The study is currently being conducted at King Saud University with 60 female undergraduate students, divided into three groups of 20, all enrolled in an Educational Technology course taught by the researcher. Over a full semester, students produce three argumentative essays, all evaluated using the same analytic rubric designed and validated by the researcher. The rubric assesses coherence, argumentation, use of evidence, structure, and language accuracy, ensuring comparability across feedback modalities.
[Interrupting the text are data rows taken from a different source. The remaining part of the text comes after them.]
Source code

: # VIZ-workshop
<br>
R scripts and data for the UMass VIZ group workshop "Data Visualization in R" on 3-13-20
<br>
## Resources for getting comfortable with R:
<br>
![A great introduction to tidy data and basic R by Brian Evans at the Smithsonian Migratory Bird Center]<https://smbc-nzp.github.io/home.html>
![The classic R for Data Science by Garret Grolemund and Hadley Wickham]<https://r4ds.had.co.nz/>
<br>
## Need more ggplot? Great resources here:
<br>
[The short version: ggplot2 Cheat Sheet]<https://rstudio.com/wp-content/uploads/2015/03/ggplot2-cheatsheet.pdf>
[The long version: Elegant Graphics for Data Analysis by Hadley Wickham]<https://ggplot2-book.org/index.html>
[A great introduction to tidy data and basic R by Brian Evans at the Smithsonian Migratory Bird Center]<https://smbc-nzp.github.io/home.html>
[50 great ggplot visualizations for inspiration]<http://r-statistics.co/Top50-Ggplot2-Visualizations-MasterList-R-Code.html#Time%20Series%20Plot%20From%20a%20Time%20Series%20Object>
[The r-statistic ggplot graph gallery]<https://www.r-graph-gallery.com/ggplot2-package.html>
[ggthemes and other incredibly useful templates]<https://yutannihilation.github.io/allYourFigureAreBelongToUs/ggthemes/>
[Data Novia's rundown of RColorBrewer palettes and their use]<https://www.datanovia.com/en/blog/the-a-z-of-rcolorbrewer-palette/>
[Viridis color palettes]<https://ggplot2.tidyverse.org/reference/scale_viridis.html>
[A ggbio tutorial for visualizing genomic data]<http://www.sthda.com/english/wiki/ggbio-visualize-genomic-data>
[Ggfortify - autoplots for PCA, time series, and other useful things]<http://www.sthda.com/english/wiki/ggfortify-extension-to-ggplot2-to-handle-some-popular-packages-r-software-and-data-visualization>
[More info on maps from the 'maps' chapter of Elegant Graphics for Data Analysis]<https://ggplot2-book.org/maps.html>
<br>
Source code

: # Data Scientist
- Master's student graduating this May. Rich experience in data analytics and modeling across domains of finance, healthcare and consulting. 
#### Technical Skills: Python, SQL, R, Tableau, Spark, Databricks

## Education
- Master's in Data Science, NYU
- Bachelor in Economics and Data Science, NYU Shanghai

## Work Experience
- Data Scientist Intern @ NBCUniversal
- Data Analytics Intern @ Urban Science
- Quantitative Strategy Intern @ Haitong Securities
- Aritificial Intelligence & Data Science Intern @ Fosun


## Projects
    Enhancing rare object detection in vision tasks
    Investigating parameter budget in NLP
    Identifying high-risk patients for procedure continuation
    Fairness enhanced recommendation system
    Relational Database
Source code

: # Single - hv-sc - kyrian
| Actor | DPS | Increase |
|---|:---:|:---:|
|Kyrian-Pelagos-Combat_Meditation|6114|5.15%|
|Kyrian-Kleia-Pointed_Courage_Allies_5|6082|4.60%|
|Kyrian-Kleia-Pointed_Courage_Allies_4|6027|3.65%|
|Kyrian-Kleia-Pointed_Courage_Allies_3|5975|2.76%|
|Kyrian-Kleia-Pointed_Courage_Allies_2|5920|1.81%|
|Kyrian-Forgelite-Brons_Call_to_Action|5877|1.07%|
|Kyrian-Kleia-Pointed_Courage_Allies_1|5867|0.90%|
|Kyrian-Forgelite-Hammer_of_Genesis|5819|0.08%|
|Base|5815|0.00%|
The research design follows a quasi-experimental repeated-measures approach. The AI feedback group receives standardized rubric-aligned feedback generated by ChatGPT; the teacher feedback group receives detailed instructor comments; and the peer feedback group uses a simplified rubric with structured prompts. Quantitative data include rubric scores for each writing task and pre–post measures of writing proficiency, analyzed using repeated-measures ANOVA and effect sizes. Qualitative data include samples of feedback comments and students’ reflections, coded by specificity, clarity, cognitive demand, and scaffolding function.
The study is theoretically grounded in Vygotsky’s (1978) Zone of Proximal Development, Wood, Bruner, and Ross’s (1976) scaffolding model, and the principles of formative assessment (Black & Wiliam, 1998) and feedback-for-learning (Hattie & Timperley, 2007). It examines whether AI can serve as a form of expert-like scaffolding and how learners interpret feedback differently depending on modality, cognitive load, and clarity.
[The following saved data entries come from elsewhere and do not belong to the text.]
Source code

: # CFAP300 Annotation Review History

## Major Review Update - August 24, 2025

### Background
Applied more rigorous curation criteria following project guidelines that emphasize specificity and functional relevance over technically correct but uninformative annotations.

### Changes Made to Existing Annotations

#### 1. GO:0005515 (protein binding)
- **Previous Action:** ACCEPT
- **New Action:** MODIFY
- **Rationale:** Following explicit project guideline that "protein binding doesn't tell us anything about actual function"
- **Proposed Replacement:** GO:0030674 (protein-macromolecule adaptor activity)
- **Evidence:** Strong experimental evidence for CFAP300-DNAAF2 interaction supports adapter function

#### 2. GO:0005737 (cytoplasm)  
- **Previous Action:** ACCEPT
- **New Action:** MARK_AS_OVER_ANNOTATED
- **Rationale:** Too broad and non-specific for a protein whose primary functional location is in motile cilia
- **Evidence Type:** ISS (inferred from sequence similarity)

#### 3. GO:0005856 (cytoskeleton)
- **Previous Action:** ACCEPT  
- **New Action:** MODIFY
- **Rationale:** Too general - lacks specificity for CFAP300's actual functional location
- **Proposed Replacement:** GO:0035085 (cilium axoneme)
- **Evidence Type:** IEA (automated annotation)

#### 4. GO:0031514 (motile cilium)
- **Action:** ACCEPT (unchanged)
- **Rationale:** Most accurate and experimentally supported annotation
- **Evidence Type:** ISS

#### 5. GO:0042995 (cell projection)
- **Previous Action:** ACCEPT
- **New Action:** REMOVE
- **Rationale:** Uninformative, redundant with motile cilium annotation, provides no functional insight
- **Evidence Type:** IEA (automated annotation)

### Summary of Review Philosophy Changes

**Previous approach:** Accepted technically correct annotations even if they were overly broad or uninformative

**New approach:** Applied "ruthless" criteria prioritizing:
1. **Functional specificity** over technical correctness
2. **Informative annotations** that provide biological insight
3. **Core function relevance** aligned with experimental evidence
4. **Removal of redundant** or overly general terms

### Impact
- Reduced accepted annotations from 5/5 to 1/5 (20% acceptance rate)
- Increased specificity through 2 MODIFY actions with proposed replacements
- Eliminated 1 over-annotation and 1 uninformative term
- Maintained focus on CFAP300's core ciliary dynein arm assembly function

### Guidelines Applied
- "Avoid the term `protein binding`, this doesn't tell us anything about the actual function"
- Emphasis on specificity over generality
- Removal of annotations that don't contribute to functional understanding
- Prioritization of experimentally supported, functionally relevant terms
Findings are expected to advance theories of scaffolding, feedback interpretation, and self-regulation, while offering practical guidance for teachers on integrating AI tools effectively. The study also provides institutions with a scalable model for using AI to enhance feedback processes, reduce workload, and support writing improvement across large cohorts.
Overall Significance:
At a time when educational systems worldwide struggle with how to integrate generative AI into teaching and assessment, this study offers timely, systematic evidence on the pedagogical value and limitations of AI-mediated feedback. By comparing AI, teacher, and peer feedback under controlled conditions with a unified rubric and repeated writing cycles, the study provides a nuanced understanding of how different feedback types shape writing development, self-regulation, and students’ internalization of academic norms.
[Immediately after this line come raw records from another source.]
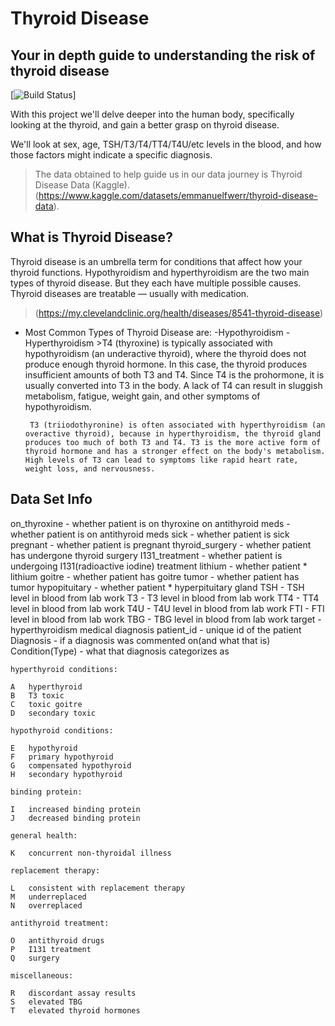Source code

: # Thyroid Disease

## Your in depth guide to understanding the risk of thyroid disease

[![Build Status](https://github.com/Jorgen85Lex/Thyroid_Disease.git)]

With this project we'll delve deeper into the human body, specifically looking at the thyroid, and gain a better grasp on thyroid disease. 

We'll look at sex, age, TSH/T3/T4/TT4/T4U/etc levels in the blood, and how those factors might indicate a specific diagnosis. 
>The data obtained to help guide us in our data journey is Thyroid Disease Data (Kaggle).
(https://www.kaggle.com/datasets/emmanuelfwerr/thyroid-disease-data).

## What is Thyroid Disease?
Thyroid disease is an umbrella term for conditions that affect how your thyroid functions. Hypothyroidism and hyperthyroidism are the two main types of thyroid disease. But they each have multiple possible causes. Thyroid diseases are treatable — usually with medication. 
> (https://my.clevelandclinic.org/health/diseases/8541-thyroid-disease)

- Most Common Types of Thyroid Disease are:
    -Hypothyroidism
    -Hyperthyroidism
        >T4 (thyroxine) is typically associated with hypothyroidism (an underactive thyroid), where the thyroid does not produce enough thyroid hormone. In this case, the thyroid produces insufficient amounts of both T3 and T4. Since T4 is the prohormone, it is usually converted into T3 in the body. A lack of T4 can result in sluggish metabolism, fatigue, weight gain, and other symptoms of hypothyroidism.
   
       T3 (triiodothyronine) is often associated with hyperthyroidism (an overactive thyroid), because in hyperthyroidism, the thyroid gland produces too much of both T3 and T4. T3 is the more active form of thyroid hormone and has a stronger effect on the body's metabolism. High levels of T3 can lead to symptoms like rapid heart rate, weight loss, and nervousness.

## Data Set Info 
on_thyroxine - whether patient is on thyroxine
on antithyroid meds - whether patient is on antithyroid meds 
sick - whether patient is sick
pregnant - whether patient is pregnant
thyroid_surgery - whether patient has undergone thyroid surgery 
I131_treatment - whether patient is undergoing I131(radioactive iodine) treatment 
lithium - whether patient * lithium
goitre - whether patient has goitre
tumor - whether patient has tumor
hypopituitary - whether patient * hyperpituitary gland
TSH - TSH level in blood from lab work
T3 - T3 level in blood from lab work
TT4 - TT4 level in blood from lab work
T4U - T4U level in blood from lab work
FTI - FTI level in blood from lab work
TBG - TBG level in blood from lab work
target - hyperthyroidism medical diagnosis
patient_id - unique id of the patient
Diagnosis - if a diagnosis was commented on(and what that is)
Condition(Type) - what that diagnosis categorizes as

    hyperthyroid conditions:

    A   hyperthyroid
    B   T3 toxic
    C   toxic goitre
    D   secondary toxic

    hypothyroid conditions:

    E   hypothyroid
    F   primary hypothyroid
    G   compensated hypothyroid
    H   secondary hypothyroid

    binding protein:

    I   increased binding protein
    J   decreased binding protein

    general health:

    K   concurrent non-thyroidal illness

    replacement therapy:

    L   consistent with replacement therapy
    M   underreplaced
    N   overreplaced

    antithyroid treatment:

    O   antithyroid drugs
    P   I131 treatment
    Q   surgery

    miscellaneous:

    R   discordant assay results
    S   elevated TBG
    T   elevated thyroid hormones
As an ongoing project, the study continues to generate insights that will contribute to both theory and practice, laying the groundwork for a more adaptive, learner-centered, and technologically enriched writing pedagogy in higher educationKeywords:
AI feedback, teacher feedback, peer feedback, academic writing, scaffolding, formative assessment, ChatGPT, higher education, writing development, ZPD.